NOTICE TO OCCUPANTS OR TENANTS#
The purchaser at the trustee's sale is entitled to possession of the property on the 20th day following the sale, as against the grantor under the deed of trust (the owner) and anyone having an interest junior to the deed of trust, including occupants and tenants. After the 20th day following the sale the purchaser has the right to evict occupants and tenants by summary proceedings under the unlawful detainer act, chapter 59.12 RCW.
(10) Only one copy of all notices required by this chapter need be given to a person who is both the borrower and the grantor. All notices required by this chapter that are given to a general partnership are deemed given to each of its general partners, unless otherwise agreed by the parties.

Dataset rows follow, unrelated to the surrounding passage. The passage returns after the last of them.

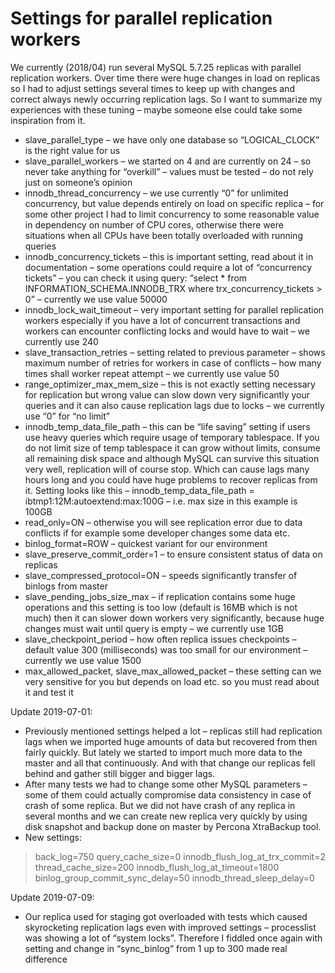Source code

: # Settings for parallel replication workers


We currently (2018/04) run several MySQL 5.7.25 replicas with parallel replication workers. Over time there were huge changes in load on replicas so I had to adjust settings several times to keep up with changes and correct always newly occurring replication lags. So I want to summarize my experiences with these tuning – maybe someone else could take some inspiration from it.

* slave_parallel_type – we have only one database so “LOGICAL_CLOCK” is the right value for us
* slave_parallel_workers – we started on 4 and are currently on 24 – so never take anything for “overkill” – values must be tested – do not rely just on someone’s opinion
* innodb_thread_concurrency – we use currently “0” for unlimited concurrency, but value depends entirely on load on specific replica – for some other project I had to limit concurrency to some reasonable value in dependency on number of CPU cores, otherwise there were situations when all CPUs have been totally overloaded with running queries
* innodb_concurrency_tickets – this is important setting, read about it in documentation – some operations could require a lot of “concurrency tickets” – you can check it using query: “select * from INFORMATION_SCHEMA.INNODB_TRX where trx_concurrency_tickets > 0” – currently we use value 50000
* innodb_lock_wait_timeout – very important setting for parallel replication workers especially if you have a lot of concurrent transactions and workers can encounter conflicting locks and would have to wait – we currently use 240
* slave_transaction_retries – setting related to previous parameter – shows maximum number of retries for workers in case of conflicts – how many times shall worker repeat attempt – we currently use value 50
* range_optimizer_max_mem_size – this is not exactly setting necessary for replication but wrong value can slow down very significantly your queries and it can also cause replication lags due to locks – we currently use “0” for “no limit”
* innodb_temp_data_file_path – this can be “life saving” setting if users use heavy queries which require usage of temporary tablespace. If you do not limit size of temp tablespace it can grow without limits, consume all remaining disk space and although MySQL can survive this situation very well, replication will of course stop. Which can cause lags many hours long and you could have huge problems to recover replicas from it. Setting looks like this – innodb_temp_data_file_path = ibtmp1:12M:autoextend:max:100G – i.e. max size in this example is 100GB
* read_only=ON – otherwise you will see replication error due to data conflicts if for example some developer changes some data etc.
* binlog_format=ROW – quickest variant for our environment
* slave_preserve_commit_order=1 – to ensure consistent status of data on replicas
* slave_compressed_protocol=ON – speeds significantly transfer of binlogs from master
* slave_pending_jobs_size_max – if replication contains some huge operations and this setting is too low (default is 16MB which is not much) then it can slower down workers very significantly, because huge changes must wait until query is empty – we currently use 1GB
* slave_checkpoint_period – how often replica issues checkpoints – default value 300 (milliseconds) was too small for our environment – currently we use value 1500
* max_allowed_packet, slave_max_allowed_packet – these setting can we very sensitive for you but depends on load etc. so you must read about it and test it

Update 2019-07-01:

* Previously mentioned settings helped a lot – replicas still had replication lags when we imported huge amounts of data but recovered from then fairly quickly. But lately we started to import much more data to the master and all that continuously. And with that change our replicas fell behind and gather still bigger and bigger lags.
* After many tests we had to change some other MySQL parameters – some of them could actually compromise data consistency in case of crash of some replica. But we did not have crash of any replica in several months and we can create new replica very quickly by using disk snapshot and backup done on master by Percona XtraBackup tool.
* New settings:

> back_log=750
> query_cache_size=0
> innodb_flush_log_at_trx_commit=2
> thread_cache_size=200
> innodb_flush_log_at_timeout=1800
> binlog_group_commit_sync_delay=50
> innodb_thread_sleep_delay=0

Update 2019-07-09:

* Our replica used for staging got overloaded with tests which caused skyrocketing replication lags even with improved settings – processlist was showing a lot of “system locks”. Therefore I fiddled once again with setting and change in “sync_binlog” from 1 up to 300 made real difference
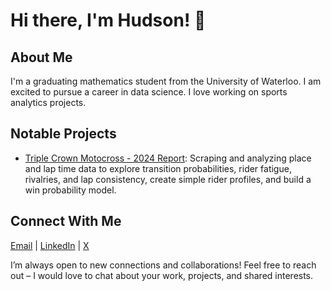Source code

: # Hi there, I'm Hudson! 👋

## About Me
I'm a graduating mathematics student from the University of Waterloo. I am excited to pursue a career in data science. I love working on sports analytics projects.

## Notable Projects
- [Triple Crown Motocross - 2024 Report](https://hudsholm.github.io/triple-crown-mx-2024/tcmx_report_2024.html): Scraping and analyzing place and lap time data to explore transition probabilities, rider fatigue, rivalries, and lap consistency, create simple rider profiles, and build a win probability model.

## Connect With Me
[Email](mailto:hudsholm@gmail.com) | [LinkedIn](https://www.linkedin.com/in/hudsonholman/) | [X](https://x.com/hudsholm)

I’m always open to new connections and collaborations! Feel free to reach out – I would love to chat about your work, projects, and shared interests.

Sec. 4. RCW 61.24.045 and 1985 c 193 s 1 are each amended to read as follows:
Any person desiring a copy of any notice of sale described in RCW 61.24.040(1)(f) under any deed of trust, other than a person entitled to receive such a notice under RCW 61.24.040(1) (b) or (c), must, after the recordation of such deed of trust and before the recordation of the notice of sale, cause to be filed for record, in the office of the auditor of any county in which the deed of trust is recorded, a duly acknowledged request for a copy of any notice of sale. The request shall be signed and acknowledged by the person to be notified or such person's agent, attorney, or representative; shall set forth the name, mailing address, and telephone number, if any, of the person or persons to be notified; shall identify the deed of trust by stating the names of the parties thereto, the date the deed of trust was recorded, the legal description of the property encumbered by the deed of trust, and the auditor's file number under which the deed of trust is recorded; and shall be in substantially the following form:
REQUEST FOR NOTICE
Request is hereby made that a copy of any notice of sale described in RCW 61.24.040(1)(f) under that certain Deed of Trust dated . . . . . ., ((19)) 20. . ., recorded on . . . . . ., ((19)) 20. . ., under auditor's file No. . . . . . ., records of . . . . . . County, Washington, from . . . . . ., as Grantor, to . . . . . . . . ., as Trustee, to secure an obligation in favor of . . . . . . . . ., as Beneficiary, and affecting the following described real property:
(Legal Description)
be sent by both first class and either registered or certified mail, return receipt requested, to . . . . . . . . . at . . . . . . . . .
Dated this . . . . day of . . . . . ., ((19)) 20. . .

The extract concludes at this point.